The Llotja del Cànem in Castelló will host on Thursday, March 21 (7:00 pm) a meeting on the life, legacy and legacy of the Mexican artist on the 70th anniversary of her death.

The cycle Dialogues without borders organized by the festival Rototom Sunsplash and its Exodus Cultural Association is dyed purple to share and vindicate, in the middle of Women’s Month, a global icon for feminism as it is Frida Kahlo, and her legacyInternational recognition as an outstanding artist in 20th century Mexico. This 2024 marks the 70th anniversary of his death.

Women, equality and art is the triangle that supports the fourth session, with free access, of this itinerant proposal that seeks to export throughout the year and through different cities and spaces the cultural activity of the international reggae festival.

Under the heading The open roads of Frida Kahlo. Life, legacy and inheritance’.The cycle returns next Thursday, March 21, 2024 (19.00 hours) to the Llotja del Cànem in Castelló, the epicenter of its start last December. One of the most important of these open paths is “the freedom of women to play an active role in society,” she says. Juncal CaballeroProfessor in the area of Aesthetics and Theory of the Arts at the Universitat Jaume I, director and teacher of the Master’s Degree in Research and Teaching in Feminist, Gender and Citizenship Studies and director of the Galería Octubre at the UJI.

Caballero is one of the expert voices that will guide the debate, which will also be joined as speaker by Lidón Sancho, PhD in Arts Theory, cultural manager and writer. Rosalía Torrent, professor of Aesthetics and Theory of the Arts at the UJI and art critic, will moderate the session.

The Open Roads of Frida Kahlo“In this new meeting of ‘Dialogues without borders’ we want to delve, from the reflection and memory that throws the 70th anniversary of the death of Frida Kahlo, in the career, creation, legacy, biography and his proposal as a person of a global icon of feminism and the self-affirmation and vindication of women,” they explain from Exodus. “Frida Kahlo is the quintessential essence of women’s independence; an artist who, from her peculiar artistic language and transcendence in the defense of feminist values, connects with the spirit of Rototom Sunsplash,” they add.

“Engaged, active and creative.” This is how she defines the Mexican icon Juncal Caballero, who recognizes, however, the dent in the distortion of her legacy caused by clichés about the artist, such as “the use and abuse of her figure, turning her into an object of merchandising”.
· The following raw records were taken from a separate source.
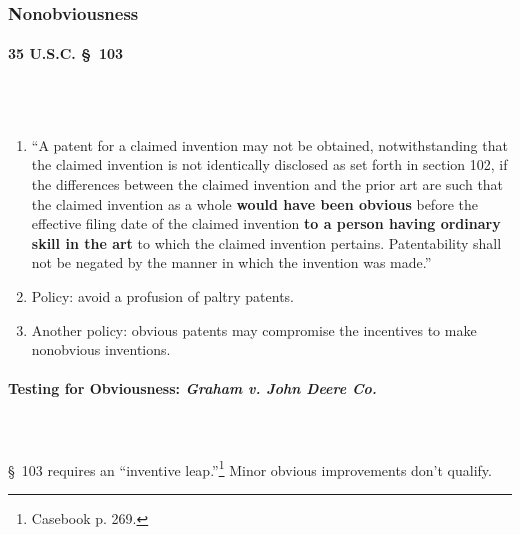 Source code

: \subsubsection{Nonobviousness}

\paragraph{35 U.S.C. \S\ 103}
~\\\\
\begin{enumerate}
    \item ``A patent for a claimed invention may not be obtained, 
    notwithstanding that the claimed invention is not identically disclosed as 
    set forth in section 102, if the differences between the claimed invention 
    and the prior art are such that the claimed invention as a whole 
    \textbf{would have been obvious} before the effective filing date of the 
    claimed invention \textbf{to a person having ordinary skill in the art} to 
    which the claimed invention pertains. Patentability shall not be negated 
    by the manner in which the invention was made.''
    \item Policy: avoid a profusion of paltry patents.
    \item Another policy: obvious patents may compromise the incentives to 
    make nonobvious inventions.
\end{enumerate}

\paragraph{Testing for Obviousness: \emph{Graham v. John Deere Co.}}
~\\\\
\S\ 103 requires an ``inventive leap.''\footnote{Casebook p. 269.} Minor obvious 
improvements don't qualify.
In his speech at the Llotja del Cànem, he will discuss the role of women artists in exile in Frida Kahlo’s Mexico, such as the Spanish Remedios Varo, the English Leonora Carrington and the Hungarian Kati Horna. “All three developed a very characteristic surreal aesthetic, were standard bearers for women’s freedom and, of course, were politically committed to their own historical moment,” says Juncal Caballero.

Dialogues without Borders’ thus maintains, in the thematic axis of this new session, “the set of values and principles in which we move, always opening the range in terms of diversity of proposals and approaches,” detailed from the organization.

After inaugurating the series last December at the Llotja del Cànem in Castelló with a debate on human rights, ‘Dialogues without Borders’ made the leap to Valencia for the first time on January 26 to share a debate on religions and peace in the Aula Magna of the La Nau Cultural Center. Democracy in the face of the check of ‘technological despotism’ focused in February the third incursion of the itinerant cycle, which sets its gaze this March on the aforementioned triangle ‘woman-equality-art’ that still represents today, 70 years after her death, Frida Kahlo.